Christ was himself in the region of the dead for the whole of Friday night and Saturday and arose back to life in the early hours of Sunday following his crucifixion on Calvary.
A soldier’s child is said to have undergone the same miracle on a word from Jesus but the story is sketchy.
The details of these miraculous events are very well known and Jesus’ own death is central to the New Testament accounts.
What is less known is the obvious missing bits. Most gripping would have been Lazarus and Jesus’ separate accounts of their experiences in that region where our dear departed make their entrance and their existence forever ever after. Call it what you want, the world of the dead, hades, the nether world, heaven, hell, whatever?!
What was the trip there like? What does the other side look like? Is it another world or this same world we live in? Did they meet dead relatives? Do the dead walk around in bodies? Do they eat and drink? Are the sun, moon and stars there? Is there water and are there flowers? What is the mode of transportation? Are there houses and roads and bridges? Do the spirits speak?
Was it Heaven or Hell they visited? What are they like? What is the Heavenly palace made of? Angels and demons – what are their physical or spectral appearances like?
Innumerable questions about the very simple facts of life that would have, with the answers supplied by Jesus and Lazarus, proved beyond a shadow of a doubt the existence of the world beyond our own.
The accounts by Jesus and Lazarus would have made redundant all the church councils, the numerous debates and controversies and the proliferation of different churches and denominations around the world from then to now.
The absence of these accounts make everything so much more difficult and casts doubt upon the resurrection stories themselves.
There is a troubling aspect if one is to carry Lazarus’ story further. Jesus, the author of life and death, the beginning and the end, the Son of the most high God, had ordered Lazarus back to life. He broke the chains of death in the process.
Lazarus cannot die a second death unless Jesus ordered so. He ought still to be around till the end of time. Christ broke the chains of death for himself and he rose bodily to Heaven after 40 days. He did not die a second time. That too is an important piece of information that has gone missing.

Only human to know heaven
Come to think of it, Christ himself never gave humans a real glimpse of Heaven because he is the only human who can be said to have a memory of it by virtue of his divinity. He was God incarnate, a principle part of the godhead who took human form temporarily for the salvation of mankind. He, more than anyone else, would know what Heaven looked like or where it is located and such like.
These are central planks missing from our belief that would have anchored our faith. With these accounts intact the history and development of church and state would have been different. There would have been much more certainty and clarity.
The gospel of John mentions at one point that if all accounts of what Jesus said and did were to be written down there would be no volume large enough to hold them all. That is true but these particular missing accounts give rise to today’s confusion, guess work, schisms and myths.
Our faith is entirely premised on preparing ourselves in this physical life for a blissful forever afterlife.

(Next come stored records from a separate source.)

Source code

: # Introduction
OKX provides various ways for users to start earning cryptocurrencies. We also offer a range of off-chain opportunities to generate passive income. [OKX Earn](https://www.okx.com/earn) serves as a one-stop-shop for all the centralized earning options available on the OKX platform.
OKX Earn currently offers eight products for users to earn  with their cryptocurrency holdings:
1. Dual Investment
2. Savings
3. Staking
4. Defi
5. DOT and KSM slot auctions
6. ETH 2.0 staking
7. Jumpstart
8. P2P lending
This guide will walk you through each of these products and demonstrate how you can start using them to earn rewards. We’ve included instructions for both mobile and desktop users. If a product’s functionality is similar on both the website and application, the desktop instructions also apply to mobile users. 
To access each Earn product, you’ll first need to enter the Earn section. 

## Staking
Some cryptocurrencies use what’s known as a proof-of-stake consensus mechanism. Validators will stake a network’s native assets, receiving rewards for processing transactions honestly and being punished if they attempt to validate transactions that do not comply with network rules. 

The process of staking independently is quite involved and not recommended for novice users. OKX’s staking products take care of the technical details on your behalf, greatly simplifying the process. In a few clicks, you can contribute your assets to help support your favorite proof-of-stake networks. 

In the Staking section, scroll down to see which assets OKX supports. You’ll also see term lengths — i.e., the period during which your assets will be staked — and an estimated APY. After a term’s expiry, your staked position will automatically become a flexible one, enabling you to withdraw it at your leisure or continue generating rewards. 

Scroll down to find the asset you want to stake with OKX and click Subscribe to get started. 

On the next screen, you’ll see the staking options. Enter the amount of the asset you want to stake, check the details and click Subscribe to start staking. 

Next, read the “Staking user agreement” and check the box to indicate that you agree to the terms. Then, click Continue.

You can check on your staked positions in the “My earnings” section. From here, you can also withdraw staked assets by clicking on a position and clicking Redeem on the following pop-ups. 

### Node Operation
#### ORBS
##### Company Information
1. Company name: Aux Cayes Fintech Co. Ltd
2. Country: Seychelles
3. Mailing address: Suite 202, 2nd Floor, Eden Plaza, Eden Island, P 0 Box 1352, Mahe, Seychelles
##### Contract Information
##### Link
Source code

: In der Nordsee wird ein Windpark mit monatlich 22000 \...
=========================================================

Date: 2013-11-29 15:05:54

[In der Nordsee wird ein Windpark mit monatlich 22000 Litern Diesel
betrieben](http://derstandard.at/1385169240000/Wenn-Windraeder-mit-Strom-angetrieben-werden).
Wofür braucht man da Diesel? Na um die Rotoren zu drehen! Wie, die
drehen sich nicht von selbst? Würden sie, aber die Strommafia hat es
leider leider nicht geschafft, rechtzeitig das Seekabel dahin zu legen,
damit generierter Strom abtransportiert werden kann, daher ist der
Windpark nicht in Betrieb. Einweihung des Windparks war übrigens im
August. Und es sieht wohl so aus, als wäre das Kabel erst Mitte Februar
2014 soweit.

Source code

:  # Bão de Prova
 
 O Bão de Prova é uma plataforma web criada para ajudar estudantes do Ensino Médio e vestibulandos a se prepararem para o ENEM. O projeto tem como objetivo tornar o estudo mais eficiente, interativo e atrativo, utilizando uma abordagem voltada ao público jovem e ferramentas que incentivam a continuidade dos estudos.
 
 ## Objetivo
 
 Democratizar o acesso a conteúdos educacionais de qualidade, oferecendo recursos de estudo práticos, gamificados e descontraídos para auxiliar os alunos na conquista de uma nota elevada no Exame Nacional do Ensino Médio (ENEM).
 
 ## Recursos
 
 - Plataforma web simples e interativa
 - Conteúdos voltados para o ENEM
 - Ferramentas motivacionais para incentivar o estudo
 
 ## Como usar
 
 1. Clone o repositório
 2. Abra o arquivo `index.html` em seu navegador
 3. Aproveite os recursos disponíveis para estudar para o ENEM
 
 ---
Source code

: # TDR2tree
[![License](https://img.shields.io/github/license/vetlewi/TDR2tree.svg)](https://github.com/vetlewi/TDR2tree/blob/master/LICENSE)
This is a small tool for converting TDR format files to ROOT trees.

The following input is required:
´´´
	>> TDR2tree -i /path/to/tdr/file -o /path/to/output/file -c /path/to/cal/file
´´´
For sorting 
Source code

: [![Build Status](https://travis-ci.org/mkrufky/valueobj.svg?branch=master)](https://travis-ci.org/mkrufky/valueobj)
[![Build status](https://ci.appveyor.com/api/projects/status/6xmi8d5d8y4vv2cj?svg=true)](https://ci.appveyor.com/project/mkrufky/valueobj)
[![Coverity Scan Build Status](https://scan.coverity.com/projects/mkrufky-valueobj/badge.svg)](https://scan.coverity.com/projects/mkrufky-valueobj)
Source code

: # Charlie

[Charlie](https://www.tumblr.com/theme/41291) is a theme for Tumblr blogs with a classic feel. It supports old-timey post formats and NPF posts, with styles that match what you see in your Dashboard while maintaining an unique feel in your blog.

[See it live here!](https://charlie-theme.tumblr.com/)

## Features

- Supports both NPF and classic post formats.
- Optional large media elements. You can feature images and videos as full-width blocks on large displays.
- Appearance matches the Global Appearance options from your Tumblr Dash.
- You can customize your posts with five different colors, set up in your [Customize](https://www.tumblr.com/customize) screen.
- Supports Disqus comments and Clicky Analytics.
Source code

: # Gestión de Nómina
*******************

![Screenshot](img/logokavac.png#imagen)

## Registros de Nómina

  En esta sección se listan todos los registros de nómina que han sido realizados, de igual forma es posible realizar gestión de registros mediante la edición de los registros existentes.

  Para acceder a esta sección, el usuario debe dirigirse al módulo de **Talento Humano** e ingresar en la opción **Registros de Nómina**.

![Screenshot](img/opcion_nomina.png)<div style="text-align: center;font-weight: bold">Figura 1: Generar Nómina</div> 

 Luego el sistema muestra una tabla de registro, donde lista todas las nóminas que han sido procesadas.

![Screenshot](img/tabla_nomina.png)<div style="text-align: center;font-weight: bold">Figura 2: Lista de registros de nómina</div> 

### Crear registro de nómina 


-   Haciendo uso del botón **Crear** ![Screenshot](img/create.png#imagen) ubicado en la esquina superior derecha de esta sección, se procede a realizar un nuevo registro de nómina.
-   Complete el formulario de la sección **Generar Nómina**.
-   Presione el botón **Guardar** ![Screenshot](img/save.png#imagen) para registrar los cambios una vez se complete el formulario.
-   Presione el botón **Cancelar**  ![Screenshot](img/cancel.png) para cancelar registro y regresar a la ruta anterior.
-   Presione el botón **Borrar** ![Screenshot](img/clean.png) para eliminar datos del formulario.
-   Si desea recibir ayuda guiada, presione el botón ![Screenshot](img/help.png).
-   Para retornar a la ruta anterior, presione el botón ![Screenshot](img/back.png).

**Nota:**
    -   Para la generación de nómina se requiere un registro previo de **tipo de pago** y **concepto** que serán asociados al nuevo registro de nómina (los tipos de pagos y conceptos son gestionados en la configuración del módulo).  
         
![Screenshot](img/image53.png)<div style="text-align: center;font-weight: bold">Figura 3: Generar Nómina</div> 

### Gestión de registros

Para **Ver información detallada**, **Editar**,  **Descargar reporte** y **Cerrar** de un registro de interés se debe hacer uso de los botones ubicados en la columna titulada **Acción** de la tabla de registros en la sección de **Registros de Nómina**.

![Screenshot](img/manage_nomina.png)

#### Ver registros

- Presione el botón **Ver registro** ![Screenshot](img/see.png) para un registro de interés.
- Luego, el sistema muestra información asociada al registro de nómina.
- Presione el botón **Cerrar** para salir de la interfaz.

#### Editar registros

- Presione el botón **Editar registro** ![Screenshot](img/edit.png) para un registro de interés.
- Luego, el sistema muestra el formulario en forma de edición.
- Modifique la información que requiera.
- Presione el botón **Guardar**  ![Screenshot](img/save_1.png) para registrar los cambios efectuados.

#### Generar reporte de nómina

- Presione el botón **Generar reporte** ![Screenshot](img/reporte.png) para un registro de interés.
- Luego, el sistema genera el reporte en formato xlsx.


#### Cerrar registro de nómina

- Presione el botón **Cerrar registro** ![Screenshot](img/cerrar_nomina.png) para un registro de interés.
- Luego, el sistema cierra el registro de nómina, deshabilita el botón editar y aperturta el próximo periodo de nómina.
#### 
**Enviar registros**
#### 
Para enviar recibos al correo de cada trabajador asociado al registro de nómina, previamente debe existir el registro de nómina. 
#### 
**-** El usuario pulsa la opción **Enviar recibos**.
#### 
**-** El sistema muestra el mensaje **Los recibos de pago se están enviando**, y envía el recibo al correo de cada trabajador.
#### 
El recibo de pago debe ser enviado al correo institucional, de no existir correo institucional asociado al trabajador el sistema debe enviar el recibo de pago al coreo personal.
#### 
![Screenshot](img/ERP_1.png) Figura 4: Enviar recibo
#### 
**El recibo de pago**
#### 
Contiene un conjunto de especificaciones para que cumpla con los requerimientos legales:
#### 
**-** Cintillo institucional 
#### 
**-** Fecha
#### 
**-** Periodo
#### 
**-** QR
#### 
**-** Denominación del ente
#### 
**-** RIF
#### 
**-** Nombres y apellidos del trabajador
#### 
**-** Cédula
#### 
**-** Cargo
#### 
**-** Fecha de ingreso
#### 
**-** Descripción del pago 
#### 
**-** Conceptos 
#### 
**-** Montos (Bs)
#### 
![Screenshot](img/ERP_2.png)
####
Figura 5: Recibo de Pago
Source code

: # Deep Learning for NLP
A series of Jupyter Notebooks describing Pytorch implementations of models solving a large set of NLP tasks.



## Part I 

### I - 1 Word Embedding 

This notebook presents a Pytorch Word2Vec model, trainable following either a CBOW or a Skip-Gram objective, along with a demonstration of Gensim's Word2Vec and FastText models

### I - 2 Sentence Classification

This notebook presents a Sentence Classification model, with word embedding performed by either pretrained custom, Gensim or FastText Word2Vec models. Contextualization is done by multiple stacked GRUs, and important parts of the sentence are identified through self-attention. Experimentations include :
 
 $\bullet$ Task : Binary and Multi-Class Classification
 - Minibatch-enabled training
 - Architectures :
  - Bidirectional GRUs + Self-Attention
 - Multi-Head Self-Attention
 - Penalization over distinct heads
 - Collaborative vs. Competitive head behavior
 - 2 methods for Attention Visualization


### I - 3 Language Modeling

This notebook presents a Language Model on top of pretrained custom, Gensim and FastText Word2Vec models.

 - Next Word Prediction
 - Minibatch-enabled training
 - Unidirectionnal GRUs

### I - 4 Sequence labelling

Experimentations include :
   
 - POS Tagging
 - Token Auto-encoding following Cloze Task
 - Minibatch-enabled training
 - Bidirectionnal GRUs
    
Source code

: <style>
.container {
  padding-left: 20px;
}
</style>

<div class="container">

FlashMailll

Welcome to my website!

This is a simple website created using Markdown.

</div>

Lazarus being called forth from the grave. Lazarus didn’t tell what it was like being dead. – Picture from Blackhawk Kids.

None returned to tell
Yet no person living has returned from the other side to tell us what it is like on the other side. Those who have, like Jesus and Lazarus, have kept their own counsel.
It would have been useful if Christ had informed his disciples about how beautiful Heaven is and how horrid Hell is. He had 40 precious days after his resurrection with his disciples, precious time that he could have regaled them with what it is like on the other side.
This he did not do and that is very serious negligence that condemned mankind to conjecture forever and casts in some quarters doubt upon His word.
If mankind’s conjecture is far from the actual situation on the ether side, it would not be unfair to blame Jesus for humanity’s ignorance.
Or perhaps he did relate his experience but none of his disciplines thought it important enough to preach it or write it down. I doubt such an important piece of information would have been missed or forgotten.
And so there is this obvious neglect on the part of preparation of the Gospels that discerning reading of the Bible would give rise to fair questions of this kind.
But ours has been a very difficult task where everything conveyed in the Bible is to be taken as God given truth and any omission likewise forbidden human inquiry.
And here, in obedience to that principle, my own inquiry ends.